▸ What this task involves
Each entry should be restated word for word, with all pictures left out.

▸ Stored dataset items
===============

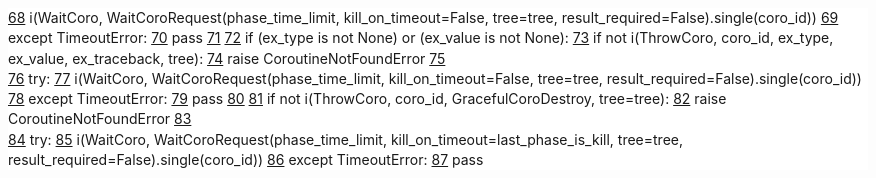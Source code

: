 </span><span id="L-68"><a href="#L-68"><span class="linenos"> 68</span></a>                <span class="n">i</span><span class="p">(</span><span class="n">WaitCoro</span><span class="p">,</span> <span class="n">WaitCoroRequest</span><span class="p">(</span><span class="n">phase_time_limit</span><span class="p">,</span> <span class="n">kill_on_timeout</span><span class="o">=</span><span class="kc">False</span><span class="p">,</span> <span class="n">tree</span><span class="o">=</span><span class="n">tree</span><span class="p">,</span> <span class="n">result_required</span><span class="o">=</span><span class="kc">False</span><span class="p">)</span><span class="o">.</span><span class="n">single</span><span class="p">(</span><span class="n">coro_id</span><span class="p">))</span>
</span><span id="L-69"><a href="#L-69"><span class="linenos"> 69</span></a>            <span class="k">except</span> <span class="ne">TimeoutError</span><span class="p">:</span>
</span><span id="L-70"><a href="#L-70"><span class="linenos"> 70</span></a>                <span class="k">pass</span>
</span><span id="L-71"><a href="#L-71"><span class="linenos"> 71</span></a>
</span><span id="L-72"><a href="#L-72"><span class="linenos"> 72</span></a>        <span class="k">if</span> <span class="p">(</span><span class="n">ex_type</span> <span class="ow">is</span> <span class="ow">not</span> <span class="kc">None</span><span class="p">)</span> <span class="ow">or</span> <span class="p">(</span><span class="n">ex_value</span> <span class="ow">is</span> <span class="ow">not</span> <span class="kc">None</span><span class="p">):</span>
</span><span id="L-73"><a href="#L-73"><span class="linenos"> 73</span></a>            <span class="k">if</span> <span class="ow">not</span> <span class="n">i</span><span class="p">(</span><span class="n">ThrowCoro</span><span class="p">,</span> <span class="n">coro_id</span><span class="p">,</span> <span class="n">ex_type</span><span class="p">,</span> <span class="n">ex_value</span><span class="p">,</span> <span class="n">ex_traceback</span><span class="p">,</span> <span class="n">tree</span><span class="p">):</span>
</span><span id="L-74"><a href="#L-74"><span class="linenos"> 74</span></a>                <span class="k">raise</span> <span class="n">CoroutineNotFoundError</span>
</span><span id="L-75"><a href="#L-75"><span class="linenos"> 75</span></a>            
</span><span id="L-76"><a href="#L-76"><span class="linenos"> 76</span></a>            <span class="k">try</span><span class="p">:</span>
</span><span id="L-77"><a href="#L-77"><span class="linenos"> 77</span></a>                <span class="n">i</span><span class="p">(</span><span class="n">WaitCoro</span><span class="p">,</span> <span class="n">WaitCoroRequest</span><span class="p">(</span><span class="n">phase_time_limit</span><span class="p">,</span> <span class="n">kill_on_timeout</span><span class="o">=</span><span class="kc">False</span><span class="p">,</span> <span class="n">tree</span><span class="o">=</span><span class="n">tree</span><span class="p">,</span> <span class="n">result_required</span><span class="o">=</span><span class="kc">False</span><span class="p">)</span><span class="o">.</span><span class="n">single</span><span class="p">(</span><span class="n">coro_id</span><span class="p">))</span>
</span><span id="L-78"><a href="#L-78"><span class="linenos"> 78</span></a>            <span class="k">except</span> <span class="ne">TimeoutError</span><span class="p">:</span>
</span><span id="L-79"><a href="#L-79"><span class="linenos"> 79</span></a>                <span class="k">pass</span>
</span><span id="L-80"><a href="#L-80"><span class="linenos"> 80</span></a>
</span><span id="L-81"><a href="#L-81"><span class="linenos"> 81</span></a>        <span class="k">if</span> <span class="ow">not</span> <span class="n">i</span><span class="p">(</span><span class="n">ThrowCoro</span><span class="p">,</span> <span class="n">coro_id</span><span class="p">,</span> <span class="n">GracefulCoroDestroy</span><span class="p">,</span> <span class="n">tree</span><span class="o">=</span><span class="n">tree</span><span class="p">):</span>
</span><span id="L-82"><a href="#L-82"><span class="linenos"> 82</span></a>            <span class="k">raise</span> <span class="n">CoroutineNotFoundError</span>
</span><span id="L-83"><a href="#L-83"><span class="linenos"> 83</span></a>        
</span><span id="L-84"><a href="#L-84"><span class="linenos"> 84</span></a>        <span class="k">try</span><span class="p">:</span>
</span><span id="L-85"><a href="#L-85"><span class="linenos"> 85</span></a>            <span class="n">i</span><span class="p">(</span><span class="n">WaitCoro</span><span class="p">,</span> <span class="n">WaitCoroRequest</span><span class="p">(</span><span class="n">phase_time_limit</span><span class="p">,</span> <span class="n">kill_on_timeout</span><span class="o">=</span><span class="n">last_phase_is_kill</span><span class="p">,</span> <span class="n">tree</span><span class="o">=</span><span class="n">tree</span><span class="p">,</span> <span class="n">result_required</span><span class="o">=</span><span class="kc">False</span><span class="p">)</span><span class="o">.</span><span class="n">single</span><span class="p">(</span><span class="n">coro_id</span><span class="p">))</span>
</span><span id="L-86"><a href="#L-86"><span class="linenos"> 86</span></a>        <span class="k">except</span> <span class="ne">TimeoutError</span><span class="p">:</span>
</span><span id="L-87"><a href="#L-87"><span class="linenos"> 87</span></a>            <span class="k">pass</span>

===============

▸ Exercise result
Source code

: </span><span id="L-68"><a href="#L-68"><span class="linenos"> 68</span></a>                <span class="n">i</span><span class="p">(</span><span class="n">WaitCoro</span><span class="p">,</span> <span class="n">WaitCoroRequest</span><span class="p">(</span><span class="n">phase_time_limit</span><span class="p">,</span> <span class="n">kill_on_timeout</span><span class="o">=</span><span class="kc">False</span><span class="p">,</span> <span class="n">tree</span><span class="o">=</span><span class="n">tree</span><span class="p">,</span> <span class="n">result_required</span><span class="o">=</span><span class="kc">False</span><span class="p">)</span><span class="o">.</span><span class="n">single</span><span class="p">(</span><span class="n">coro_id</span><span class="p">))</span>
</span><span id="L-69"><a href="#L-69"><span class="linenos"> 69</span></a>            <span class="k">except</span> <span class="ne">TimeoutError</span><span class="p">:</span>
</span><span id="L-70"><a href="#L-70"><span class="linenos"> 70</span></a>                <span class="k">pass</span>
</span><span id="L-71"><a href="#L-71"><span class="linenos"> 71</span></a>
</span><span id="L-72"><a href="#L-72"><span class="linenos"> 72</span></a>        <span class="k">if</span> <span class="p">(</span><span class="n">ex_type</span> <span class="ow">is</span> <span class="ow">not</span> <span class="kc">None</span><span class="p">)</span> <span class="ow">or</span> <span class="p">(</span><span class="n">ex_value</span> <span class="ow">is</span> <span class="ow">not</span> <span class="kc">None</span><span class="p">):</span>
</span><span id="L-73"><a href="#L-73"><span class="linenos"> 73</span></a>            <span class="k">if</span> <span class="ow">not</span> <span class="n">i</span><span class="p">(</span><span class="n">ThrowCoro</span><span class="p">,</span> <span class="n">coro_id</span><span class="p">,</span> <span class="n">ex_type</span><span class="p">,</span> <span class="n">ex_value</span><span class="p">,</span> <span class="n">ex_traceback</span><span class="p">,</span> <span class="n">tree</span><span class="p">):</span>
</span><span id="L-74"><a href="#L-74"><span class="linenos"> 74</span></a>                <span class="k">raise</span> <span class="n">CoroutineNotFoundError</span>
</span><span id="L-75"><a href="#L-75"><span class="linenos"> 75</span></a>            
</span><span id="L-76"><a href="#L-76"><span class="linenos"> 76</span></a>            <span class="k">try</span><span class="p">:</span>
</span><span id="L-77"><a href="#L-77"><span class="linenos"> 77</span></a>                <span class="n">i</span><span class="p">(</span><span class="n">WaitCoro</span><span class="p">,</span> <span class="n">WaitCoroRequest</span><span class="p">(</span><span class="n">phase_time_limit</span><span class="p">,</span> <span class="n">kill_on_timeout</span><span class="o">=</span><span class="kc">False</span><span class="p">,</span> <span class="n">tree</span><span class="o">=</span><span class="n">tree</span><span class="p">,</span> <span class="n">result_required</span><span class="o">=</span><span class="kc">False</span><span class="p">)</span><span class="o">.</span><span class="n">single</span><span class="p">(</span><span class="n">coro_id</span><span class="p">))</span>
</span><span id="L-78"><a href="#L-78"><span class="linenos"> 78</span></a>            <span class="k">except</span> <span class="ne">TimeoutError</span><span class="p">:</span>
</span><span id="L-79"><a href="#L-79"><span class="linenos"> 79</span></a>                <span class="k">pass</span>
</span><span id="L-80"><a href="#L-80"><span class="linenos"> 80</span></a>
</span><span id="L-81"><a href="#L-81"><span class="linenos"> 81</span></a>        <span class="k">if</span> <span class="ow">not</span> <span class="n">i</span><span class="p">(</span><span class="n">ThrowCoro</span><span class="p">,</span> <span class="n">coro_id</span><span class="p">,</span> <span class="n">GracefulCoroDestroy</span><span class="p">,</span> <span class="n">tree</span><span class="o">=</span><span class="n">tree</span><span class="p">):</span>
</span><span id="L-82"><a href="#L-82"><span class="linenos"> 82</span></a>            <span class="k">raise</span> <span class="n">CoroutineNotFoundError</span>
</span><span id="L-83"><a href="#L-83"><span class="linenos"> 83</span></a>        
</span><span id="L-84"><a href="#L-84"><span class="linenos"> 84</span></a>        <span class="k">try</span><span class="p">:</span>
</span><span id="L-85"><a href="#L-85"><span class="linenos"> 85</span></a>            <span class="n">i</span><span class="p">(</span><span class="n">WaitCoro</span><span class="p">,</span> <span class="n">WaitCoroRequest</span><span class="p">(</span><span class="n">phase_time_limit</span><span class="p">,</span> <span class="n">kill_on_timeout</span><span class="o">=</span><span class="n">last_phase_is_kill</span><span class="p">,</span> <span class="n">tree</span><span class="o">=</span><span class="n">tree</span><span class="p">,</span> <span class="n">result_required</span><span class="o">=</span><span class="kc">False</span><span class="p">)</span><span class="o">.</span><span class="n">single</span><span class="p">(</span><span class="n">coro_id</span><span class="p">))</span>
</span><span id="L-86"><a href="#L-86"><span class="linenos"> 86</span></a>        <span class="k">except</span> <span class="ne">TimeoutError</span><span class="p">:</span>
</span><span id="L-87"><a href="#L-87"><span class="linenos"> 87</span></a>            <span class="k">pass</span>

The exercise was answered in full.